Problem details - Records appear below. Give all of them again, exactly.

─── Exercise inputs ───

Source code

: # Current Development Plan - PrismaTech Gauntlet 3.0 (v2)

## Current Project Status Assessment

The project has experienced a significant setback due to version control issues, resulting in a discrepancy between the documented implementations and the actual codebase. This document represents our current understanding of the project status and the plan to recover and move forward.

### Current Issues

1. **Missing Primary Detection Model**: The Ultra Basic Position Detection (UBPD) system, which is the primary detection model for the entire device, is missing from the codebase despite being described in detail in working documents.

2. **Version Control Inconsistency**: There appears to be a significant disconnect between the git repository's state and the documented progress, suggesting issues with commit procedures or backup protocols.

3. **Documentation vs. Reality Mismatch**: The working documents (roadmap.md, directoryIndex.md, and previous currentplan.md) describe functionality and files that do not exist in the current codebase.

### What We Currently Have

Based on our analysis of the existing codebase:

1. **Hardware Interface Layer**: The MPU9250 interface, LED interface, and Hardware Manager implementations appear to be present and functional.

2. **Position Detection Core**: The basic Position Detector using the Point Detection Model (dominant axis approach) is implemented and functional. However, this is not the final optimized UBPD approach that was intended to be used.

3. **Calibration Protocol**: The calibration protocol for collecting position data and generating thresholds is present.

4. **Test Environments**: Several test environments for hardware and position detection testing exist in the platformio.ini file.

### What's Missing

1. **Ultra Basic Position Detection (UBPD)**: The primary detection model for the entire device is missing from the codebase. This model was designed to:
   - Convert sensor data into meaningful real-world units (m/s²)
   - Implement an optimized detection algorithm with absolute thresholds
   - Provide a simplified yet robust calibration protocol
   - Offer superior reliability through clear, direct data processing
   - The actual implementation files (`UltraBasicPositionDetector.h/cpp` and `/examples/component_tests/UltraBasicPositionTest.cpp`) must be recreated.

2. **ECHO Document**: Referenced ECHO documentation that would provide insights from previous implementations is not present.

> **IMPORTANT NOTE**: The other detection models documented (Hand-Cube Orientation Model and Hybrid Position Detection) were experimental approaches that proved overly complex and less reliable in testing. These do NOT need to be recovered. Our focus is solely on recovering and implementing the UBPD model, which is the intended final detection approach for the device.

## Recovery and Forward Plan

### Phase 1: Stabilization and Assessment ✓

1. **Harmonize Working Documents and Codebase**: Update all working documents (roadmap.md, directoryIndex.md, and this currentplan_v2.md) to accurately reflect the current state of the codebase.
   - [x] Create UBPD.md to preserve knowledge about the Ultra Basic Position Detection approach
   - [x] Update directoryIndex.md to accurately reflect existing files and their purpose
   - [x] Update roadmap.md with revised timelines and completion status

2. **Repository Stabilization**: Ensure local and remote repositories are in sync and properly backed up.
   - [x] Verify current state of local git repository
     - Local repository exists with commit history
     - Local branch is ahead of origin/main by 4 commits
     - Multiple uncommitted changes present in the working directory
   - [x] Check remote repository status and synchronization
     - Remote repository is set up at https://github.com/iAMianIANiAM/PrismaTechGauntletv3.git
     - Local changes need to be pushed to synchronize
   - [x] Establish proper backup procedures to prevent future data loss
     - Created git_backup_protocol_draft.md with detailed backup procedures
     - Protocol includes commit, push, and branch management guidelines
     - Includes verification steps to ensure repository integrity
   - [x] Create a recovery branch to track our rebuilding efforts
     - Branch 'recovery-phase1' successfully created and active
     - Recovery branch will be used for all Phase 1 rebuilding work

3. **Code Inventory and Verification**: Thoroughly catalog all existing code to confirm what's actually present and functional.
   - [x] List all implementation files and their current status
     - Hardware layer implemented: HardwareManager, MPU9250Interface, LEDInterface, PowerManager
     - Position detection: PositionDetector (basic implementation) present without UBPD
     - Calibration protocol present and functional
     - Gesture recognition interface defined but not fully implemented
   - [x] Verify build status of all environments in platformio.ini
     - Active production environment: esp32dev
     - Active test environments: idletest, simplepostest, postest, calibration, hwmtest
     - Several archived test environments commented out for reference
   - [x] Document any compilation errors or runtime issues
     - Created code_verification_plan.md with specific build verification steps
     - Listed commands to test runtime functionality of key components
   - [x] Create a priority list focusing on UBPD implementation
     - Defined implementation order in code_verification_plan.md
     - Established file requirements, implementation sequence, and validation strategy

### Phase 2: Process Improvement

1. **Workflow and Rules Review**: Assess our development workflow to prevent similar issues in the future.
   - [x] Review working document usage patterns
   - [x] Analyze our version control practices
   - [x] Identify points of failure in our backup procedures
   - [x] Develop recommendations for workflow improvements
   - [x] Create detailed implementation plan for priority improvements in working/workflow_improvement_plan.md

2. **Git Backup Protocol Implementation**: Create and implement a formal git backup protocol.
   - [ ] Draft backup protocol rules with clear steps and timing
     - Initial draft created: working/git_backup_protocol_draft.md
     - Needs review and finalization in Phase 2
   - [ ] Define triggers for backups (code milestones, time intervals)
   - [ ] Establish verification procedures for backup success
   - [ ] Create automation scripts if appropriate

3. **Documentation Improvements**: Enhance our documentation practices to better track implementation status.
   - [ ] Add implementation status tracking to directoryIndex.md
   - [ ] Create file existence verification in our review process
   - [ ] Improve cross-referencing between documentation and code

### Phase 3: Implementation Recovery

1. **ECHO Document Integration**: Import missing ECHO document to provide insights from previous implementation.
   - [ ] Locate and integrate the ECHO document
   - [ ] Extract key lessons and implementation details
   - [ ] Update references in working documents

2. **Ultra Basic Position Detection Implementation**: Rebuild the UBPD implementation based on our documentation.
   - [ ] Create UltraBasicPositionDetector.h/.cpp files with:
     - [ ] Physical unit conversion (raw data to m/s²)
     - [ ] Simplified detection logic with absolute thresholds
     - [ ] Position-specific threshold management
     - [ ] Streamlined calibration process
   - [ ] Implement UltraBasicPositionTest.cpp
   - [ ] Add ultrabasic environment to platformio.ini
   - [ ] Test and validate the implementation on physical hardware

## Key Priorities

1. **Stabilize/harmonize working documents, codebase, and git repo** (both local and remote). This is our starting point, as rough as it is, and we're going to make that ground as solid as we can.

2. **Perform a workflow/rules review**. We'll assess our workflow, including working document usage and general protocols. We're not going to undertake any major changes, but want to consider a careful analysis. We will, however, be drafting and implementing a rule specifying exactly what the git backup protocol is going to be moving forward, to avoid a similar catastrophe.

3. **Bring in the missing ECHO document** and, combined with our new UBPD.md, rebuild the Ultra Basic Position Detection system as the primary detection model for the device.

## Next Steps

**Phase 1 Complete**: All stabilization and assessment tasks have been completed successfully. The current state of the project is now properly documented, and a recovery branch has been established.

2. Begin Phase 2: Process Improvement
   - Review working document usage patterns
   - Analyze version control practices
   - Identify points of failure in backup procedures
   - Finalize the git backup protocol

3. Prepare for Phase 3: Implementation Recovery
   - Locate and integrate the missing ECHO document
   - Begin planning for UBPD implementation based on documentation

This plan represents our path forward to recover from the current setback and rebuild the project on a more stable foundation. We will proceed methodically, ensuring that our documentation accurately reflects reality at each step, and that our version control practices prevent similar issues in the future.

───

Result -
Source code

: # Current Development Plan - PrismaTech Gauntlet 3.0 (v2)

## Current Project Status Assessment

The project has experienced a significant setback due to version control issues, resulting in a discrepancy between the documented implementations and the actual codebase. This document represents our current understanding of the project status and the plan to recover and move forward.

### Current Issues

1. **Missing Primary Detection Model**: The Ultra Basic Position Detection (UBPD) system, which is the primary detection model for the entire device, is missing from the codebase despite being described in detail in working documents.

2. **Version Control Inconsistency**: There appears to be a significant disconnect between the git repository's state and the documented progress, suggesting issues with commit procedures or backup protocols.

3. **Documentation vs. Reality Mismatch**: The working documents (roadmap.md, directoryIndex.md, and previous currentplan.md) describe functionality and files that do not exist in the current codebase.

### What We Currently Have

Based on our analysis of the existing codebase:

1. **Hardware Interface Layer**: The MPU9250 interface, LED interface, and Hardware Manager implementations appear to be present and functional.

2. **Position Detection Core**: The basic Position Detector using the Point Detection Model (dominant axis approach) is implemented and functional. However, this is not the final optimized UBPD approach that was intended to be used.

3. **Calibration Protocol**: The calibration protocol for collecting position data and generating thresholds is present.

4. **Test Environments**: Several test environments for hardware and position detection testing exist in the platformio.ini file.

### What's Missing

1. **Ultra Basic Position Detection (UBPD)**: The primary detection model for the entire device is missing from the codebase. This model was designed to:
   - Convert sensor data into meaningful real-world units (m/s²)
   - Implement an optimized detection algorithm with absolute thresholds
   - Provide a simplified yet robust calibration protocol
   - Offer superior reliability through clear, direct data processing
   - The actual implementation files (`UltraBasicPositionDetector.h/cpp` and `/examples/component_tests/UltraBasicPositionTest.cpp`) must be recreated.

2. **ECHO Document**: Referenced ECHO documentation that would provide insights from previous implementations is not present.

> **IMPORTANT NOTE**: The other detection models documented (Hand-Cube Orientation Model and Hybrid Position Detection) were experimental approaches that proved overly complex and less reliable in testing. These do NOT need to be recovered. Our focus is solely on recovering and implementing the UBPD model, which is the intended final detection approach for the device.

## Recovery and Forward Plan

### Phase 1: Stabilization and Assessment ✓

1. **Harmonize Working Documents and Codebase**: Update all working documents (roadmap.md, directoryIndex.md, and this currentplan_v2.md) to accurately reflect the current state of the codebase.
   - [x] Create UBPD.md to preserve knowledge about the Ultra Basic Position Detection approach
   - [x] Update directoryIndex.md to accurately reflect existing files and their purpose
   - [x] Update roadmap.md with revised timelines and completion status

2. **Repository Stabilization**: Ensure local and remote repositories are in sync and properly backed up.
   - [x] Verify current state of local git repository
     - Local repository exists with commit history
     - Local branch is ahead of origin/main by 4 commits
     - Multiple uncommitted changes present in the working directory
   - [x] Check remote repository status and synchronization
     - Remote repository is set up at https://github.com/iAMianIANiAM/PrismaTechGauntletv3.git
     - Local changes need to be pushed to synchronize
   - [x] Establish proper backup procedures to prevent future data loss
     - Created git_backup_protocol_draft.md with detailed backup procedures
     - Protocol includes commit, push, and branch management guidelines
     - Includes verification steps to ensure repository integrity
   - [x] Create a recovery branch to track our rebuilding efforts
     - Branch 'recovery-phase1' successfully created and active
     - Recovery branch will be used for all Phase 1 rebuilding work

3. **Code Inventory and Verification**: Thoroughly catalog all existing code to confirm what's actually present and functional.
   - [x] List all implementation files and their current status
     - Hardware layer implemented: HardwareManager, MPU9250Interface, LEDInterface, PowerManager
     - Position detection: PositionDetector (basic implementation) present without UBPD
     - Calibration protocol present and functional
     - Gesture recognition interface defined but not fully implemented
   - [x] Verify build status of all environments in platformio.ini
     - Active production environment: esp32dev
     - Active test environments: idletest, simplepostest, postest, calibration, hwmtest
     - Several archived test environments commented out for reference
   - [x] Document any compilation errors or runtime issues
     - Created code_verification_plan.md with specific build verification steps
     - Listed commands to test runtime functionality of key components
   - [x] Create a priority list focusing on UBPD implementation
     - Defined implementation order in code_verification_plan.md
     - Established file requirements, implementation sequence, and validation strategy

### Phase 2: Process Improvement

1. **Workflow and Rules Review**: Assess our development workflow to prevent similar issues in the future.
   - [x] Review working document usage patterns
   - [x] Analyze our version control practices
   - [x] Identify points of failure in our backup procedures
   - [x] Develop recommendations for workflow improvements
   - [x] Create detailed implementation plan for priority improvements in working/workflow_improvement_plan.md

2. **Git Backup Protocol Implementation**: Create and implement a formal git backup protocol.
   - [ ] Draft backup protocol rules with clear steps and timing
     - Initial draft created: working/git_backup_protocol_draft.md
     - Needs review and finalization in Phase 2
   - [ ] Define triggers for backups (code milestones, time intervals)
   - [ ] Establish verification procedures for backup success
   - [ ] Create automation scripts if appropriate

3. **Documentation Improvements**: Enhance our documentation practices to better track implementation status.
   - [ ] Add implementation status tracking to directoryIndex.md
   - [ ] Create file existence verification in our review process
   - [ ] Improve cross-referencing between documentation and code

### Phase 3: Implementation Recovery

1. **ECHO Document Integration**: Import missing ECHO document to provide insights from previous implementation.
   - [ ] Locate and integrate the ECHO document
   - [ ] Extract key lessons and implementation details
   - [ ] Update references in working documents

2. **Ultra Basic Position Detection Implementation**: Rebuild the UBPD implementation based on our documentation.
   - [ ] Create UltraBasicPositionDetector.h/.cpp files with:
     - [ ] Physical unit conversion (raw data to m/s²)
     - [ ] Simplified detection logic with absolute thresholds
     - [ ] Position-specific threshold management
     - [ ] Streamlined calibration process
   - [ ] Implement UltraBasicPositionTest.cpp
   - [ ] Add ultrabasic environment to platformio.ini
   - [ ] Test and validate the implementation on physical hardware

## Key Priorities

1. **Stabilize/harmonize working documents, codebase, and git repo** (both local and remote). This is our starting point, as rough as it is, and we're going to make that ground as solid as we can.

2. **Perform a workflow/rules review**. We'll assess our workflow, including working document usage and general protocols. We're not going to undertake any major changes, but want to consider a careful analysis. We will, however, be drafting and implementing a rule specifying exactly what the git backup protocol is going to be moving forward, to avoid a similar catastrophe.

3. **Bring in the missing ECHO document** and, combined with our new UBPD.md, rebuild the Ultra Basic Position Detection system as the primary detection model for the device.

## Next Steps

**Phase 1 Complete**: All stabilization and assessment tasks have been completed successfully. The current state of the project is now properly documented, and a recovery branch has been established.

2. Begin Phase 2: Process Improvement
   - Review working document usage patterns
   - Analyze version control practices
   - Identify points of failure in backup procedures
   - Finalize the git backup protocol

3. Prepare for Phase 3: Implementation Recovery
   - Locate and integrate the missing ECHO document
   - Begin planning for UBPD implementation based on documentation

This plan represents our path forward to recover from the current setback and rebuild the project on a more stable foundation. We will proceed methodically, ensuring that our documentation accurately reflects reality at each step, and that our version control practices prevent similar issues in the future.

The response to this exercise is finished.